# Data under study
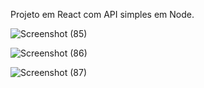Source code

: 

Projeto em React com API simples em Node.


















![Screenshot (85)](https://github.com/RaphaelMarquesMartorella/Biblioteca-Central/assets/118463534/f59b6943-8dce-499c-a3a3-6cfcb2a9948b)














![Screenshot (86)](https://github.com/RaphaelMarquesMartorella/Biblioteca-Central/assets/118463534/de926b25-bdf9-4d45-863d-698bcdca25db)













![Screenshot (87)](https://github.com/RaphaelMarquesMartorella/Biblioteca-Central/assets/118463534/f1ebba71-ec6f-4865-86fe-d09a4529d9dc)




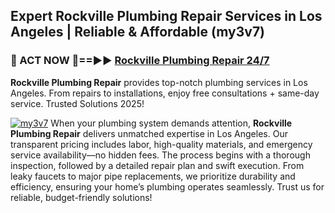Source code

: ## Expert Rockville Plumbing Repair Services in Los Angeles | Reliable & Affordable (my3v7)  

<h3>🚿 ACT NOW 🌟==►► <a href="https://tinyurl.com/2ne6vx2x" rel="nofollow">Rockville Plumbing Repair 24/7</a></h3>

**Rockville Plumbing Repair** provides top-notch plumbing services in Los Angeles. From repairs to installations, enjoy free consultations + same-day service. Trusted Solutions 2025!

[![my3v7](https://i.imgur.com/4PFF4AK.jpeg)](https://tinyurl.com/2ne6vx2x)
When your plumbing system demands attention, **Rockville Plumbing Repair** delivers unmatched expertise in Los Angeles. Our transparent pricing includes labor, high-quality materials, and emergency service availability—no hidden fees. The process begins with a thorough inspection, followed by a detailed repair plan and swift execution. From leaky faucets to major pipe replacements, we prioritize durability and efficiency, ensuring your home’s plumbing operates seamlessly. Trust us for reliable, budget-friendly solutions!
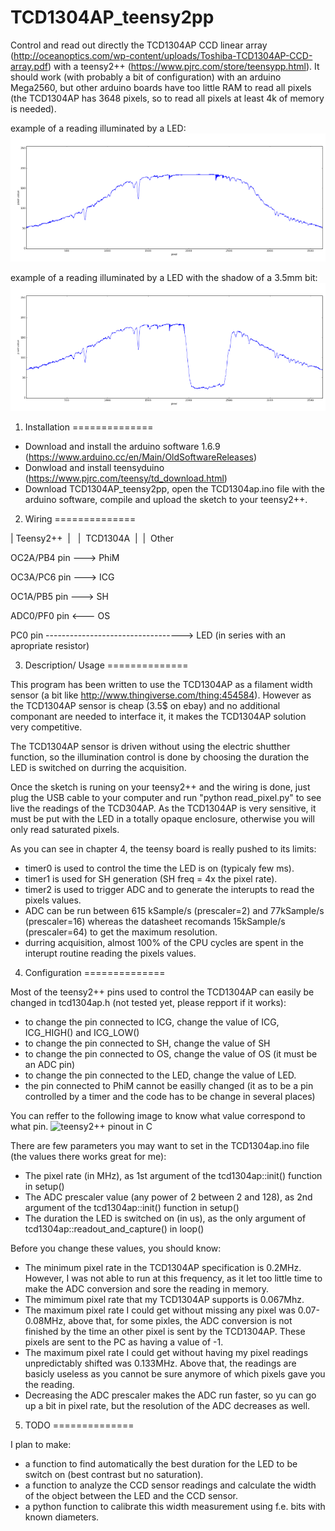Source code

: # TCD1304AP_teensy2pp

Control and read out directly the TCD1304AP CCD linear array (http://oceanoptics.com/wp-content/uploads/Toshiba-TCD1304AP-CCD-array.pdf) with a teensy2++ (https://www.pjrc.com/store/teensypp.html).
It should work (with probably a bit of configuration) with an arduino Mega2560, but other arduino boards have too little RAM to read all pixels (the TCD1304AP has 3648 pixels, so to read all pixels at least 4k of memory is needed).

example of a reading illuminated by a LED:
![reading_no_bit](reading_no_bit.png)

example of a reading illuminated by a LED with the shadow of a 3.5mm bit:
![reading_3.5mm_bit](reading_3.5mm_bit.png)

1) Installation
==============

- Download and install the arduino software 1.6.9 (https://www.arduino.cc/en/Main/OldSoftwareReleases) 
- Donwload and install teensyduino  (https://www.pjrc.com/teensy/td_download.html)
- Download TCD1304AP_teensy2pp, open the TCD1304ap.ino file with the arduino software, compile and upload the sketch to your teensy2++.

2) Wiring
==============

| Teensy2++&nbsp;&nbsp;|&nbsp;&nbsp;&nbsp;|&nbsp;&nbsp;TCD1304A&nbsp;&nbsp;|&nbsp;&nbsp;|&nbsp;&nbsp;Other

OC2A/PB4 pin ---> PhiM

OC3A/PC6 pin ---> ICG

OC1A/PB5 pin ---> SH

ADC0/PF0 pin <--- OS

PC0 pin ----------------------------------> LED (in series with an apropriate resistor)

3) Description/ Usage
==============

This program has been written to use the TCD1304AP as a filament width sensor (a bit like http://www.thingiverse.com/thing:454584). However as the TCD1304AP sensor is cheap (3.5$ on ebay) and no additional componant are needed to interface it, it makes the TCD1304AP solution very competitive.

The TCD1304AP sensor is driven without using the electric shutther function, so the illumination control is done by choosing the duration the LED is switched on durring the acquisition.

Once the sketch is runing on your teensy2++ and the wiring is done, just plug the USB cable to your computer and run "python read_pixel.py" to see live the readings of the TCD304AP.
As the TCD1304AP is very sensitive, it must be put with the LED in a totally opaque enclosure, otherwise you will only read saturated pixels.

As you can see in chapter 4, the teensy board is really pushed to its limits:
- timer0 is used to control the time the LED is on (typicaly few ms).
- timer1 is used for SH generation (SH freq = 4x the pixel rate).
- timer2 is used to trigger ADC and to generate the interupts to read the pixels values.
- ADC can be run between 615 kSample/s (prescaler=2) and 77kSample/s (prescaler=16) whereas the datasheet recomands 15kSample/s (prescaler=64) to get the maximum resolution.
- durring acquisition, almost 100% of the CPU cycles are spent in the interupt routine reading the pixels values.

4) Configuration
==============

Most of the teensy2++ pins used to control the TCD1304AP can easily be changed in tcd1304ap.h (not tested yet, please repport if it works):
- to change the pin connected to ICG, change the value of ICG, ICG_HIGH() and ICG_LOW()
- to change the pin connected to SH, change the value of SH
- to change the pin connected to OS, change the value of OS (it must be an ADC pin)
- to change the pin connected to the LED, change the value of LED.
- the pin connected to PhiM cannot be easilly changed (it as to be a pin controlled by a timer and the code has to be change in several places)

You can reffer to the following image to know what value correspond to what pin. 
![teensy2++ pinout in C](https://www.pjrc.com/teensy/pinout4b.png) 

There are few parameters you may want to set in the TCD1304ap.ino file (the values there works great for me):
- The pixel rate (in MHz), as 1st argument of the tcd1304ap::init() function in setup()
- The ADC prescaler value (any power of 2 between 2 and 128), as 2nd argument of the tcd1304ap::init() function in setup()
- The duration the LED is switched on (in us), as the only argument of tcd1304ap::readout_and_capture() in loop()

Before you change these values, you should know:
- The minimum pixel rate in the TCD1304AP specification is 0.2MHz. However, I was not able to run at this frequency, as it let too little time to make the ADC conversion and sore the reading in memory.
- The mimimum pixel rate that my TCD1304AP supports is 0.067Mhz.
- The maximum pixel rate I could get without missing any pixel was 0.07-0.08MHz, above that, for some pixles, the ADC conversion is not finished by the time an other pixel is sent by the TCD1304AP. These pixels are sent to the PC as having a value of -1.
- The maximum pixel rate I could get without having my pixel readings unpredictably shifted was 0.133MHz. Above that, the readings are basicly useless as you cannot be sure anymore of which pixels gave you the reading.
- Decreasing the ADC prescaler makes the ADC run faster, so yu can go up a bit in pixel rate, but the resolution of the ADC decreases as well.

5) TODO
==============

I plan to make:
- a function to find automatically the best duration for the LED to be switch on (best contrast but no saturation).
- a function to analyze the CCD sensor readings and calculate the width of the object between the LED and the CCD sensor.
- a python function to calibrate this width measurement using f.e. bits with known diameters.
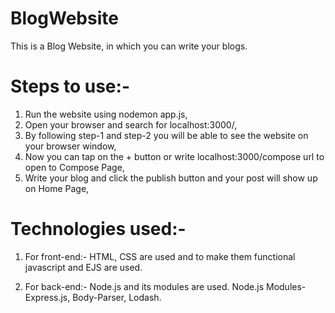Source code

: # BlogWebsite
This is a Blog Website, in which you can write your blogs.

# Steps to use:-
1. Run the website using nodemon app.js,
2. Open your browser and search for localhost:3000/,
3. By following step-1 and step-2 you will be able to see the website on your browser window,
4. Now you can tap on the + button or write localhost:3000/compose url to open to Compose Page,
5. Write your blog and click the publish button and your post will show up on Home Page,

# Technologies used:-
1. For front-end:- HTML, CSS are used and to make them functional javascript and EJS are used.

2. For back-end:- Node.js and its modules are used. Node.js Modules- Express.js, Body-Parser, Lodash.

# Work item
Every line of the data above should be repeated exactly. Omit the pictures.

# Reply
Source code

: 

Projeto em React com API simples em Node.


















![Screenshot (85)](https://github.com/RaphaelMarquesMartorella/Biblioteca-Central/assets/118463534/f59b6943-8dce-499c-a3a3-6cfcb2a9948b)














![Screenshot (86)](https://github.com/RaphaelMarquesMartorella/Biblioteca-Central/assets/118463534/de926b25-bdf9-4d45-863d-698bcdca25db)













![Screenshot (87)](https://github.com/RaphaelMarquesMartorella/Biblioteca-Central/assets/118463534/f1ebba71-ec6f-4865-86fe-d09a4529d9dc)




Source code

: ## Expert Rockville Plumbing Repair Services in Los Angeles | Reliable & Affordable (my3v7)  

<h3>🚿 ACT NOW 🌟==►► <a href="https://tinyurl.com/2ne6vx2x" rel="nofollow">Rockville Plumbing Repair 24/7</a></h3>

**Rockville Plumbing Repair** provides top-notch plumbing services in Los Angeles. From repairs to installations, enjoy free consultations + same-day service. Trusted Solutions 2025!

[![my3v7](https://i.imgur.com/4PFF4AK.jpeg)](https://tinyurl.com/2ne6vx2x)
When your plumbing system demands attention, **Rockville Plumbing Repair** delivers unmatched expertise in Los Angeles. Our transparent pricing includes labor, high-quality materials, and emergency service availability—no hidden fees. The process begins with a thorough inspection, followed by a detailed repair plan and swift execution. From leaky faucets to major pipe replacements, we prioritize durability and efficiency, ensuring your home’s plumbing operates seamlessly. Trust us for reliable, budget-friendly solutions!
Source code

: # TCD1304AP_teensy2pp

Control and read out directly the TCD1304AP CCD linear array (http://oceanoptics.com/wp-content/uploads/Toshiba-TCD1304AP-CCD-array.pdf) with a teensy2++ (https://www.pjrc.com/store/teensypp.html).
It should work (with probably a bit of configuration) with an arduino Mega2560, but other arduino boards have too little RAM to read all pixels (the TCD1304AP has 3648 pixels, so to read all pixels at least 4k of memory is needed).

example of a reading illuminated by a LED:
![reading_no_bit](reading_no_bit.png)

example of a reading illuminated by a LED with the shadow of a 3.5mm bit:
![reading_3.5mm_bit](reading_3.5mm_bit.png)

1) Installation
==============

- Download and install the arduino software 1.6.9 (https://www.arduino.cc/en/Main/OldSoftwareReleases) 
- Donwload and install teensyduino  (https://www.pjrc.com/teensy/td_download.html)
- Download TCD1304AP_teensy2pp, open the TCD1304ap.ino file with the arduino software, compile and upload the sketch to your teensy2++.

2) Wiring
==============

| Teensy2++&nbsp;&nbsp;|&nbsp;&nbsp;&nbsp;|&nbsp;&nbsp;TCD1304A&nbsp;&nbsp;|&nbsp;&nbsp;|&nbsp;&nbsp;Other

OC2A/PB4 pin ---> PhiM

OC3A/PC6 pin ---> ICG

OC1A/PB5 pin ---> SH

ADC0/PF0 pin <--- OS

PC0 pin ----------------------------------> LED (in series with an apropriate resistor)

3) Description/ Usage
==============

This program has been written to use the TCD1304AP as a filament width sensor (a bit like http://www.thingiverse.com/thing:454584). However as the TCD1304AP sensor is cheap (3.5$ on ebay) and no additional componant are needed to interface it, it makes the TCD1304AP solution very competitive.

The TCD1304AP sensor is driven without using the electric shutther function, so the illumination control is done by choosing the duration the LED is switched on durring the acquisition.

Once the sketch is runing on your teensy2++ and the wiring is done, just plug the USB cable to your computer and run "python read_pixel.py" to see live the readings of the TCD304AP.
As the TCD1304AP is very sensitive, it must be put with the LED in a totally opaque enclosure, otherwise you will only read saturated pixels.

As you can see in chapter 4, the teensy board is really pushed to its limits:
- timer0 is used to control the time the LED is on (typicaly few ms).
- timer1 is used for SH generation (SH freq = 4x the pixel rate).
- timer2 is used to trigger ADC and to generate the interupts to read the pixels values.
- ADC can be run between 615 kSample/s (prescaler=2) and 77kSample/s (prescaler=16) whereas the datasheet recomands 15kSample/s (prescaler=64) to get the maximum resolution.
- durring acquisition, almost 100% of the CPU cycles are spent in the interupt routine reading the pixels values.

4) Configuration
==============

Most of the teensy2++ pins used to control the TCD1304AP can easily be changed in tcd1304ap.h (not tested yet, please repport if it works):
- to change the pin connected to ICG, change the value of ICG, ICG_HIGH() and ICG_LOW()
- to change the pin connected to SH, change the value of SH
- to change the pin connected to OS, change the value of OS (it must be an ADC pin)
- to change the pin connected to the LED, change the value of LED.
- the pin connected to PhiM cannot be easilly changed (it as to be a pin controlled by a timer and the code has to be change in several places)

You can reffer to the following image to know what value correspond to what pin. 
![teensy2++ pinout in C](https://www.pjrc.com/teensy/pinout4b.png) 

There are few parameters you may want to set in the TCD1304ap.ino file (the values there works great for me):
- The pixel rate (in MHz), as 1st argument of the tcd1304ap::init() function in setup()
- The ADC prescaler value (any power of 2 between 2 and 128), as 2nd argument of the tcd1304ap::init() function in setup()
- The duration the LED is switched on (in us), as the only argument of tcd1304ap::readout_and_capture() in loop()

Before you change these values, you should know:
- The minimum pixel rate in the TCD1304AP specification is 0.2MHz. However, I was not able to run at this frequency, as it let too little time to make the ADC conversion and sore the reading in memory.
- The mimimum pixel rate that my TCD1304AP supports is 0.067Mhz.
- The maximum pixel rate I could get without missing any pixel was 0.07-0.08MHz, above that, for some pixles, the ADC conversion is not finished by the time an other pixel is sent by the TCD1304AP. These pixels are sent to the PC as having a value of -1.
- The maximum pixel rate I could get without having my pixel readings unpredictably shifted was 0.133MHz. Above that, the readings are basicly useless as you cannot be sure anymore of which pixels gave you the reading.
- Decreasing the ADC prescaler makes the ADC run faster, so yu can go up a bit in pixel rate, but the resolution of the ADC decreases as well.

5) TODO
==============

I plan to make:
- a function to find automatically the best duration for the LED to be switch on (best contrast but no saturation).
- a function to analyze the CCD sensor readings and calculate the width of the object between the LED and the CCD sensor.
- a python function to calibrate this width measurement using f.e. bits with known diameters.
Source code

: # BlogWebsite
This is a Blog Website, in which you can write your blogs.

# Steps to use:-
1. Run the website using nodemon app.js,
2. Open your browser and search for localhost:3000/,
3. By following step-1 and step-2 you will be able to see the website on your browser window,
4. Now you can tap on the + button or write localhost:3000/compose url to open to Compose Page,
5. Write your blog and click the publish button and your post will show up on Home Page,

# Technologies used:-
1. For front-end:- HTML, CSS are used and to make them functional javascript and EJS are used.

2. For back-end:- Node.js and its modules are used. Node.js Modules- Express.js, Body-Parser, Lodash.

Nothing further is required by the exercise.